Las Vegas definitely already has its own fair share of fantastic casinos. However, a new addition has just gotten a go-ahead from the Clark County Commission. The Dream Las Vegas casino will be a brand new 20 story hotel and casino offering 527 rooms for guests. This project will cost greater than $500 million and be erected over five acres sitting on the southern end of Las Vegas Boulevard right between a Harley Davidson dealership and the McCarran International Airport.

This new venture is the brainchild of Bill Shopoff and David Daneshforooz, two real estate entrepreneurs who announced their plans for the casino back in February of 2020. Hopes for the hotel and casino are for construction to begin part way through 2022 and complete with doors opening in 2024.

This new resort will sport 527 rooms leaving it a relatively small hotel by Las Vegas standards. However, according to Shopoff, this is actually one of the resort’s selling points. The idea is to provide visitors with boutique stays for those that aren’t looking to stay in massive hotel-casinos that can go on seemingly forever.

Though perhaps surprisingly, given the hotel certainly isn’t a huge project by Vegas resort standards, the project raised many concerns with lawmakers. These fears centered around the location of the project next to the airport and continued plaguing the project for years with reviews being performed by the FBI, Transportation Security Administration, Secret Service, and the United States Homeland Security.

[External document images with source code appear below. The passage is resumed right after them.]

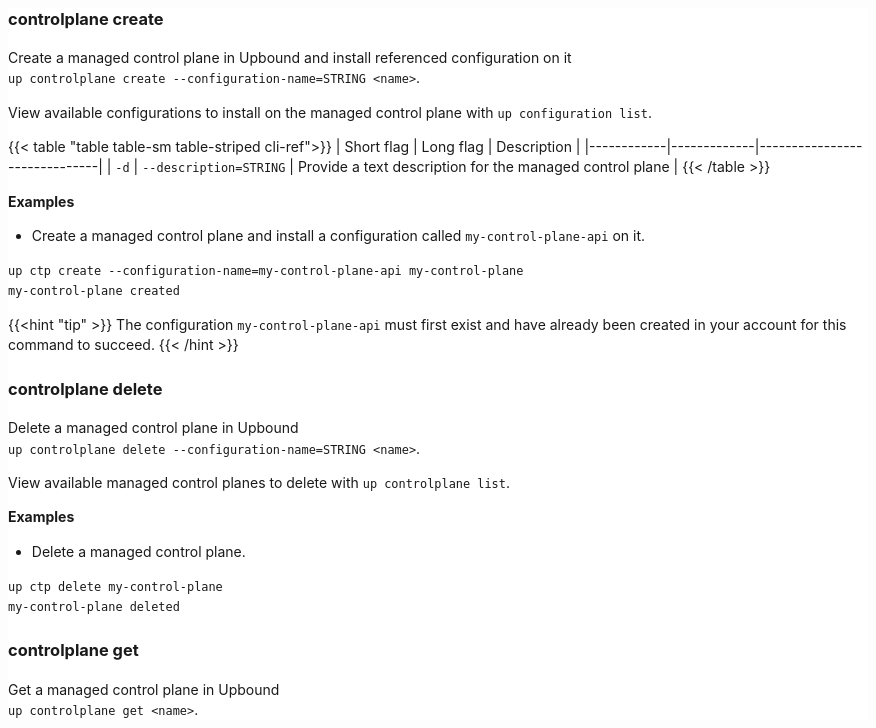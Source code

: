

### controlplane create




Create a managed control plane in Upbound and install referenced configuration on it  
`up controlplane create --configuration-name=STRING <name>`.

View available configurations to install on the managed control plane with `up configuration list`.

{{< table "table table-sm table-striped cli-ref">}}
| Short flag | Long flag   | Description                  |
|------------|-------------|------------------------------|
| `-d`   | `--description=STRING`        | Provide a text description for the managed control plane |
{{< /table >}}

**Examples**

* Create a managed control plane and install a configuration called `my-control-plane-api` on it.

```shell {copy-lines="1"}
up ctp create --configuration-name=my-control-plane-api my-control-plane
my-control-plane created
```

{{<hint "tip" >}}
The configuration `my-control-plane-api` must first exist and have already been created in your account for this command to succeed.
{{< /hint >}}




### controlplane delete



Delete a managed control plane in Upbound  
`up controlplane delete --configuration-name=STRING <name>`.

View available managed control planes to delete with `up controlplane list`.

**Examples**

* Delete a managed control plane.

```shell {copy-lines="1"}
up ctp delete my-control-plane
my-control-plane deleted
```




### controlplane get



Get a managed control plane in Upbound  
`up controlplane get <name>`.
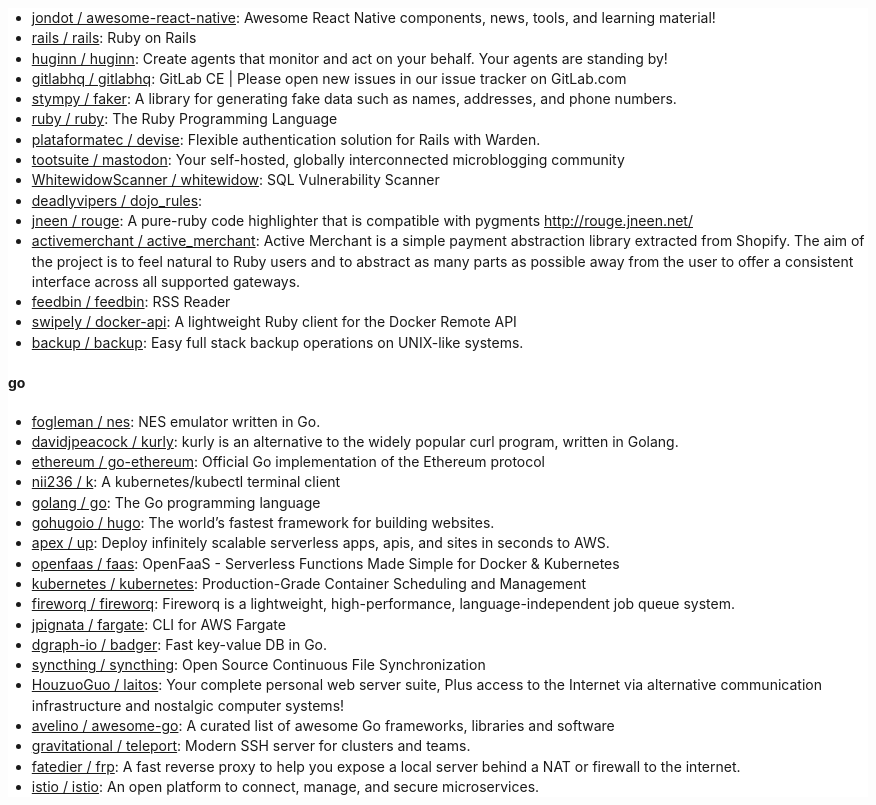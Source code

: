 * [jondot / awesome-react-native](https://github.com/jondot/awesome-react-native):  Awesome React Native components, news, tools, and learning material!
* [rails / rails](https://github.com/rails/rails):  Ruby on Rails
* [huginn / huginn](https://github.com/huginn/huginn):  Create agents that monitor and act on your behalf. Your agents are standing by!
* [gitlabhq / gitlabhq](https://github.com/gitlabhq/gitlabhq):  GitLab CE | Please open new issues in our issue tracker on GitLab.com
* [stympy / faker](https://github.com/stympy/faker):  A library for generating fake data such as names, addresses, and phone numbers.
* [ruby / ruby](https://github.com/ruby/ruby):  The Ruby Programming Language
* [plataformatec / devise](https://github.com/plataformatec/devise):  Flexible authentication solution for Rails with Warden.
* [tootsuite / mastodon](https://github.com/tootsuite/mastodon):  Your self-hosted, globally interconnected microblogging community
* [WhitewidowScanner / whitewidow](https://github.com/WhitewidowScanner/whitewidow):  SQL Vulnerability Scanner
* [deadlyvipers / dojo_rules](https://github.com/deadlyvipers/dojo_rules):  
* [jneen / rouge](https://github.com/jneen/rouge):  A pure-ruby code highlighter that is compatible with pygments http://rouge.jneen.net/
* [activemerchant / active_merchant](https://github.com/activemerchant/active_merchant):  Active Merchant is a simple payment abstraction library extracted from Shopify. The aim of the project is to feel natural to Ruby users and to abstract as many parts as possible away from the user to offer a consistent interface across all supported gateways.
* [feedbin / feedbin](https://github.com/feedbin/feedbin):  RSS Reader
* [swipely / docker-api](https://github.com/swipely/docker-api):  A lightweight Ruby client for the Docker Remote API
* [backup / backup](https://github.com/backup/backup):  Easy full stack backup operations on UNIX-like systems.

#### go

* [fogleman / nes](https://github.com/fogleman/nes):  NES emulator written in Go.
* [davidjpeacock / kurly](https://github.com/davidjpeacock/kurly):  kurly is an alternative to the widely popular curl program, written in Golang.
* [ethereum / go-ethereum](https://github.com/ethereum/go-ethereum):  Official Go implementation of the Ethereum protocol
* [nii236 / k](https://github.com/nii236/k):  A kubernetes/kubectl terminal client
* [golang / go](https://github.com/golang/go):  The Go programming language
* [gohugoio / hugo](https://github.com/gohugoio/hugo):  The world’s fastest framework for building websites.
* [apex / up](https://github.com/apex/up):  Deploy infinitely scalable serverless apps, apis, and sites in seconds to AWS.
* [openfaas / faas](https://github.com/openfaas/faas):  OpenFaaS - Serverless Functions Made Simple for Docker & Kubernetes
* [kubernetes / kubernetes](https://github.com/kubernetes/kubernetes):  Production-Grade Container Scheduling and Management
* [fireworq / fireworq](https://github.com/fireworq/fireworq):  Fireworq is a lightweight, high-performance, language-independent job queue system.
* [jpignata / fargate](https://github.com/jpignata/fargate):  CLI for AWS Fargate
* [dgraph-io / badger](https://github.com/dgraph-io/badger):  Fast key-value DB in Go.
* [syncthing / syncthing](https://github.com/syncthing/syncthing):  Open Source Continuous File Synchronization
* [HouzuoGuo / laitos](https://github.com/HouzuoGuo/laitos):  Your complete personal web server suite, Plus access to the Internet via alternative communication infrastructure and nostalgic computer systems!
* [avelino / awesome-go](https://github.com/avelino/awesome-go):  A curated list of awesome Go frameworks, libraries and software
* [gravitational / teleport](https://github.com/gravitational/teleport):  Modern SSH server for clusters and teams.
* [fatedier / frp](https://github.com/fatedier/frp):  A fast reverse proxy to help you expose a local server behind a NAT or firewall to the internet.
* [istio / istio](https://github.com/istio/istio):  An open platform to connect, manage, and secure microservices.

Multiple airlines believed the plans could pose a danger due to laser lights and illumination originating from the hotel, which they feared could impair a pilot’s vision. The TSA performed an assessment of the plans and found that the resort could pose a risk to passengers and aircraft both from active shooters as well as the ability of individuals to simply toss dangerous items over the fence. Plus, the TSA feared that the resort plans would make the airport more vulnerable to “vehicle-borne improvised explosive device attacks.” The TSA also believed that the airport would be at risk of “long gun attacks” and laser flashing.

In response to these concerns, the project made many changes to the design, including placing the tower further from the shared property line with the hotel and adding a nine-foot-tall security wall. These also included fewer sightlines to the airport, no balconies for rooms, a system to detect if the glass is broken on any windows, another security wall for the pool deck, and changing the parking deck to be enclosed.

These changes were apparently enough to convince the Clark County Commission, which approved the plans in a 6 to 1 vote. Now those looking to enjoy a trip to Las Vegas will have another option available in only a couple years.